DUBAI – Bank of America-Merrill Lynch is moving its head of frontier markets research to Dubai, the lender told Reuters on Monday, as it looks to take advantage of growing investor interest in the Gulf and surrounding region.
The US lender joins other international finance firms in strengthening their presence in the Gulf, drawn by surging stock markets, index upgrades and, most notably, the opening up of Saudi Arabia's $530 billion bourse to foreign investors in 2015.
Hootan Yazhari, head of frontiers markets equity research at BofA-ML, will relocate from the bank's European headquarters in London to Dubai in November.
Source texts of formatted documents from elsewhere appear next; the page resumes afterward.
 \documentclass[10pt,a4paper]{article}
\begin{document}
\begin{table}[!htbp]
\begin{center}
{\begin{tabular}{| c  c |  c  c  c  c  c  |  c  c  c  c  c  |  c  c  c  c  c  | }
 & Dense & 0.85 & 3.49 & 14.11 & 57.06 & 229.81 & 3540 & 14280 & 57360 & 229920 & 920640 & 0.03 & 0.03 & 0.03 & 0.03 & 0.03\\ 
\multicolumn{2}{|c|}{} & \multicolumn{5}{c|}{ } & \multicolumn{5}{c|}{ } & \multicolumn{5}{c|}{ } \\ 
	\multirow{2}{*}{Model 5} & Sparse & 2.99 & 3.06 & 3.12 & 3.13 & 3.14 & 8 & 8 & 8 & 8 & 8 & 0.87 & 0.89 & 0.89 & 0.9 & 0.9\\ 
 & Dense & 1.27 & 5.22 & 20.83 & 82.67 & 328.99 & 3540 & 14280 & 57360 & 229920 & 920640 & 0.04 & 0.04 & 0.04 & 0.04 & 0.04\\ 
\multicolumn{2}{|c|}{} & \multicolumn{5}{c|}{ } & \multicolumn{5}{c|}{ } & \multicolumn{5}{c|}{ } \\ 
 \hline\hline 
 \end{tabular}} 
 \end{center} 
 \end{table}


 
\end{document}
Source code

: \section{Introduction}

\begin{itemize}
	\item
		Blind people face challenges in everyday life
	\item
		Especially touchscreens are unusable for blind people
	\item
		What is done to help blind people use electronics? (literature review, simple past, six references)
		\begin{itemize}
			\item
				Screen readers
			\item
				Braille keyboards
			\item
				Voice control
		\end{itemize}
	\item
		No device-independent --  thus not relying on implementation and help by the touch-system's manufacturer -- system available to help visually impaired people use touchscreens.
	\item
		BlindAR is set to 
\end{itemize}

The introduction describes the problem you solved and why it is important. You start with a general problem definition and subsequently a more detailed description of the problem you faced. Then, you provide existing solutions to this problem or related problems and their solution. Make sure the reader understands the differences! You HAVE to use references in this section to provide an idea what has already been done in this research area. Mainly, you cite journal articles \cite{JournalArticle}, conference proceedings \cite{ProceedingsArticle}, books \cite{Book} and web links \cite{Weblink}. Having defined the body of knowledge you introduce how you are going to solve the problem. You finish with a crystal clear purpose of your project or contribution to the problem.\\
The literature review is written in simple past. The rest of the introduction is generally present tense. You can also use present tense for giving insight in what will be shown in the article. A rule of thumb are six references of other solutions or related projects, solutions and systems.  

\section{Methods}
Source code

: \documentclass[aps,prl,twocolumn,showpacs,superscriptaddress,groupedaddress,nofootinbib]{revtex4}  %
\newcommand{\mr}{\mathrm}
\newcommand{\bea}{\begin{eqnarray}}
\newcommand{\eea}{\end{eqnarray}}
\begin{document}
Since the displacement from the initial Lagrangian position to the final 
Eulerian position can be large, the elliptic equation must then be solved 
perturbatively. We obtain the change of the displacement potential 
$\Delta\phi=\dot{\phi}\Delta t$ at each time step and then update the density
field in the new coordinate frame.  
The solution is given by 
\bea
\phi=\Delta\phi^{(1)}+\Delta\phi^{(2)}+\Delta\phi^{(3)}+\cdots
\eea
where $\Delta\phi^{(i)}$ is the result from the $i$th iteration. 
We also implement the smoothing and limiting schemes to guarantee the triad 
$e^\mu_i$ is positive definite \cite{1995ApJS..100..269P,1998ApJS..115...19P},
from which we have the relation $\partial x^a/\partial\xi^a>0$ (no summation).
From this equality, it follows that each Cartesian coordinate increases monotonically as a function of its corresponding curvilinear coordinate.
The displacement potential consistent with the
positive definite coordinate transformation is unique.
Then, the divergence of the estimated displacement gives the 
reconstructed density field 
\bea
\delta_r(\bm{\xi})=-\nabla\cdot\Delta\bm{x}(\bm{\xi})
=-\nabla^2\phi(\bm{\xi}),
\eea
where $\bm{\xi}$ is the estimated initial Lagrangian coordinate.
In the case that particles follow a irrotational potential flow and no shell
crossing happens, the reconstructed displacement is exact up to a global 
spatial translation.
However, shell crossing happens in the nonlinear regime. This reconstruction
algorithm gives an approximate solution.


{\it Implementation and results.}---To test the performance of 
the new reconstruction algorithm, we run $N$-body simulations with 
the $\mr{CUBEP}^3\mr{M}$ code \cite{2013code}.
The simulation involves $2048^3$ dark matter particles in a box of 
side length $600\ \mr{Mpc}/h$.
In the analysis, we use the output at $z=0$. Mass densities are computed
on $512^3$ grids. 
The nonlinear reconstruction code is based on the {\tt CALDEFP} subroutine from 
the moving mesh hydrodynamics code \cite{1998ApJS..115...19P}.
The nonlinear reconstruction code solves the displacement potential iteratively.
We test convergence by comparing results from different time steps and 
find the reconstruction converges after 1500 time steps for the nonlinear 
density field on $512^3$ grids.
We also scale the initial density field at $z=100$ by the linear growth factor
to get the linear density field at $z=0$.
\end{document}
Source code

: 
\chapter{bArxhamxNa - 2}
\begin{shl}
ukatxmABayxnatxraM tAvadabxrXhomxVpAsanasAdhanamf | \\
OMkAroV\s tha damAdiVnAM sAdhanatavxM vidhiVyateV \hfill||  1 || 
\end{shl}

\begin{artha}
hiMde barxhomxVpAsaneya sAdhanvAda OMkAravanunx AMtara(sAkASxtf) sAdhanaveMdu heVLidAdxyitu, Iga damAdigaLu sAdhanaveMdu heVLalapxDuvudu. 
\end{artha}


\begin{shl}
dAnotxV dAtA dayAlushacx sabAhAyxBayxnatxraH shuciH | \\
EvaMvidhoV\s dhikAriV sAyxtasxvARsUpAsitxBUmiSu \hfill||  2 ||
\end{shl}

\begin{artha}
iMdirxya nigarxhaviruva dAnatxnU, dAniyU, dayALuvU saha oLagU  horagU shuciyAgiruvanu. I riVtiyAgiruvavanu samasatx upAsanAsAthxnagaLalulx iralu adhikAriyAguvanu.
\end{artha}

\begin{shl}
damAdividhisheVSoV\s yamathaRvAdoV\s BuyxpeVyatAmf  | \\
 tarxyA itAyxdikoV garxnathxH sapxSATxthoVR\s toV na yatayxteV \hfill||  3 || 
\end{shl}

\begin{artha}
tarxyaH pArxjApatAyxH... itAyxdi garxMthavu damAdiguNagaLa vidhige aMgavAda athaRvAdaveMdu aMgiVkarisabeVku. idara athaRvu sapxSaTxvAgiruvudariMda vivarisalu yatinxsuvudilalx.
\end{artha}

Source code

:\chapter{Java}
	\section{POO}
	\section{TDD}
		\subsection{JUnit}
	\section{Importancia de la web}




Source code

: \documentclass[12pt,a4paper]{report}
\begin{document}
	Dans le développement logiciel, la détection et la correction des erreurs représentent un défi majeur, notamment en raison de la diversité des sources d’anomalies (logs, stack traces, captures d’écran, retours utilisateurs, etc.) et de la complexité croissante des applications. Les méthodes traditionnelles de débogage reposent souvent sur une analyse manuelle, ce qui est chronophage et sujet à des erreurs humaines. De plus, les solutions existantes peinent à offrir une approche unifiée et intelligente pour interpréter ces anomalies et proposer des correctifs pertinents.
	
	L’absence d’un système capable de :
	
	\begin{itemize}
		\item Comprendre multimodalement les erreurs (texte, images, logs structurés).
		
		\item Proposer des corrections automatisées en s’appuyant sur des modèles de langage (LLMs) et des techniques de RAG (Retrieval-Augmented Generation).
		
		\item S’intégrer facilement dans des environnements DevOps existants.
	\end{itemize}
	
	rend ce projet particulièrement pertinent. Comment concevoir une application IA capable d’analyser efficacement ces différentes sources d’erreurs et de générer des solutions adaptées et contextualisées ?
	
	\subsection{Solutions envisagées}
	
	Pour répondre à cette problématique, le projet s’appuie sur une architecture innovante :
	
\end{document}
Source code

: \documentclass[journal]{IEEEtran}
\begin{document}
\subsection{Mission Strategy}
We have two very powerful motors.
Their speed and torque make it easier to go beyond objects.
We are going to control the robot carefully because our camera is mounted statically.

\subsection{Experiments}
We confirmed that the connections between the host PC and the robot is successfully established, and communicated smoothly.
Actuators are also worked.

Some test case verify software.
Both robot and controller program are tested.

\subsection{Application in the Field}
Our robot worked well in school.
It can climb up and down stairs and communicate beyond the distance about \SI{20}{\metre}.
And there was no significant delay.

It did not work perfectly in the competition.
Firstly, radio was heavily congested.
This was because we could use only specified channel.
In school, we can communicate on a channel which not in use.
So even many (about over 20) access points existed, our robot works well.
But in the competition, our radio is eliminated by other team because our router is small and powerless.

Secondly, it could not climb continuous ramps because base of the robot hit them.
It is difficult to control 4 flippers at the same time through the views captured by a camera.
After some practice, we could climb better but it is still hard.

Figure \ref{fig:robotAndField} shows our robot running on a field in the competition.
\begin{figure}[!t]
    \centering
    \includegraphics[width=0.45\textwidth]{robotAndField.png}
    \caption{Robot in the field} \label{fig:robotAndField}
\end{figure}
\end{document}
"About 80 percent of the frontier stocks we cover are within Central and Eastern Europe, the Middle East and Africa, so it makes sense that he will be based in Dubai, which will be the hub," a spokesman told Reuters.
Having ploughed significant resources into sales and trading teams in Dubai during the boom years of the late-2000s, many firms pared back their offerings or withdrew altogether as revenues crumbled in the wake of the stock market slumps triggered by the global financial crisis.
But stock markets are now rebounding across much of the region ¬– Dubai's benchmark index more than doubled in value in 2013 and is up nearly 50 percent this year – helped by renewed investor confidence and upgrades to emerging market status by index compiler MSCI for Qatar and the United Arab Emirates.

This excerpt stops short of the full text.